# WHAT IS NEEDED:
Check every line of the data for the string "Quiz" and copy the ones that have it.

*** DATA FOR THE TASK Section Begins ***

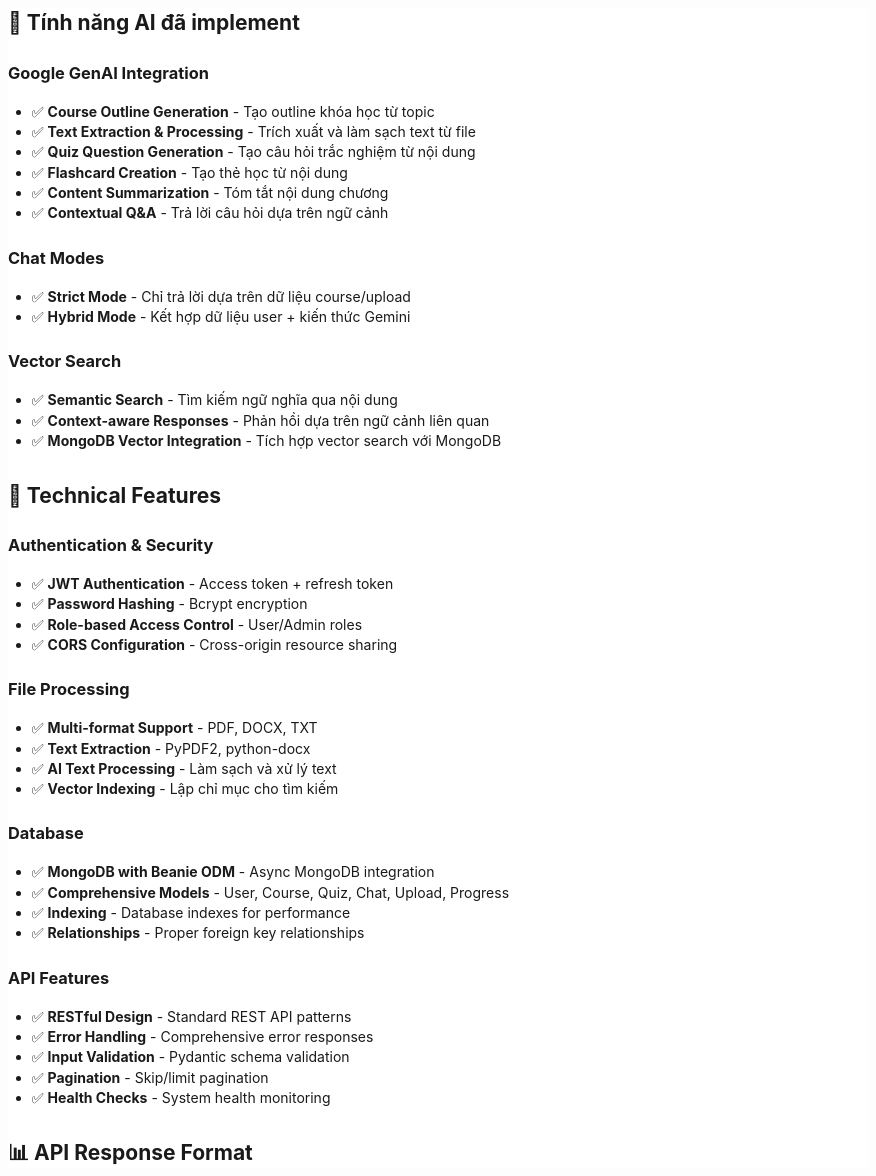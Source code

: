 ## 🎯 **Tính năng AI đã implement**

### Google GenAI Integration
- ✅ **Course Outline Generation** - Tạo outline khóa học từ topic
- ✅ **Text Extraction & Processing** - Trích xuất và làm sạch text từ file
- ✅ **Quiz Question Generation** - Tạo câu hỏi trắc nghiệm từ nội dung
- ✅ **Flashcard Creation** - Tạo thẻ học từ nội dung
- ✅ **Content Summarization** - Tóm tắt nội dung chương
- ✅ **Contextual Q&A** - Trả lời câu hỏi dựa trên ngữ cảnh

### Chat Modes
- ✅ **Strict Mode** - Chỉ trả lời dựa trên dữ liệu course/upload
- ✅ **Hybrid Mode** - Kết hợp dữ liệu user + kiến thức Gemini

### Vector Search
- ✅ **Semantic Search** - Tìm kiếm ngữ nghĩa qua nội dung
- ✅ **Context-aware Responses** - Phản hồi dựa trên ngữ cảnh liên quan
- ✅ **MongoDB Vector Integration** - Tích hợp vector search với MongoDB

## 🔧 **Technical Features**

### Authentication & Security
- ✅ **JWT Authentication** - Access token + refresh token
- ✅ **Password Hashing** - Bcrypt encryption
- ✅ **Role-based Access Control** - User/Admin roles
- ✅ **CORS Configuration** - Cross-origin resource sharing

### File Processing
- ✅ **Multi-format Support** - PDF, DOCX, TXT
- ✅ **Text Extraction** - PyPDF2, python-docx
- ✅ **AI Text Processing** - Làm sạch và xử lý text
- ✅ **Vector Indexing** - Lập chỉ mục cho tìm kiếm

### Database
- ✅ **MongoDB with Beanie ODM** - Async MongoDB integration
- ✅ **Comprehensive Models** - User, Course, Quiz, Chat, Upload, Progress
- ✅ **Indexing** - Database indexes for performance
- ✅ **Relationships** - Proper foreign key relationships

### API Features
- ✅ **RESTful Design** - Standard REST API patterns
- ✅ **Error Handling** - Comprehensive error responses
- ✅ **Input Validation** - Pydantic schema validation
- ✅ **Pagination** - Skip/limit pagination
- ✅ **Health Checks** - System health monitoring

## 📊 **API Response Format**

*** DATA FOR THE TASK Section Ends ***
*** DATA FOR THE TASK Section Begins ***

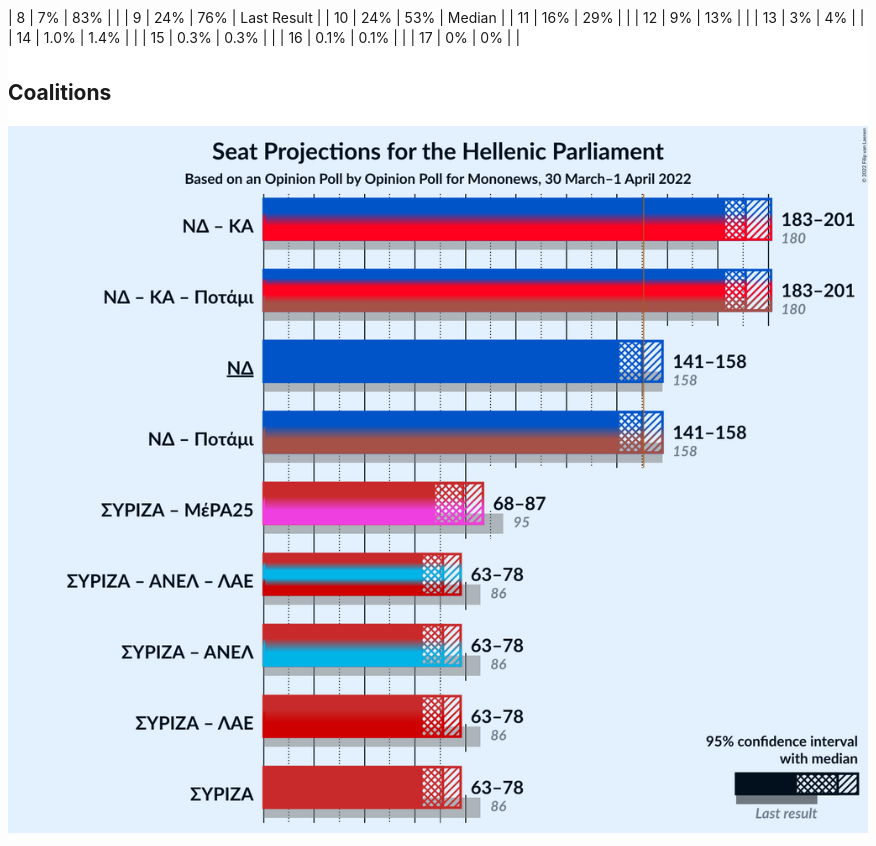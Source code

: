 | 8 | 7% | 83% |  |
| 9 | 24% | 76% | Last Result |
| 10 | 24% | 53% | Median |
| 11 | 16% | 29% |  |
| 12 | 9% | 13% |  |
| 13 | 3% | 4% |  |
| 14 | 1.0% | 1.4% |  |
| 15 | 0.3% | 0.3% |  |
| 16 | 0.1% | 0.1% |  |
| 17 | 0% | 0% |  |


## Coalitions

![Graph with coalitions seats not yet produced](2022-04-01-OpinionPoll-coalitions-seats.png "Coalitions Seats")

*** DATA FOR THE TASK Section Ends ***

# ANSWER TO THE PROBLEM:
- ✅ **Quiz Question Generation** - Tạo câu hỏi trắc nghiệm từ nội dung
- ✅ **Comprehensive Models** - User, Course, Quiz, Chat, Upload, Progress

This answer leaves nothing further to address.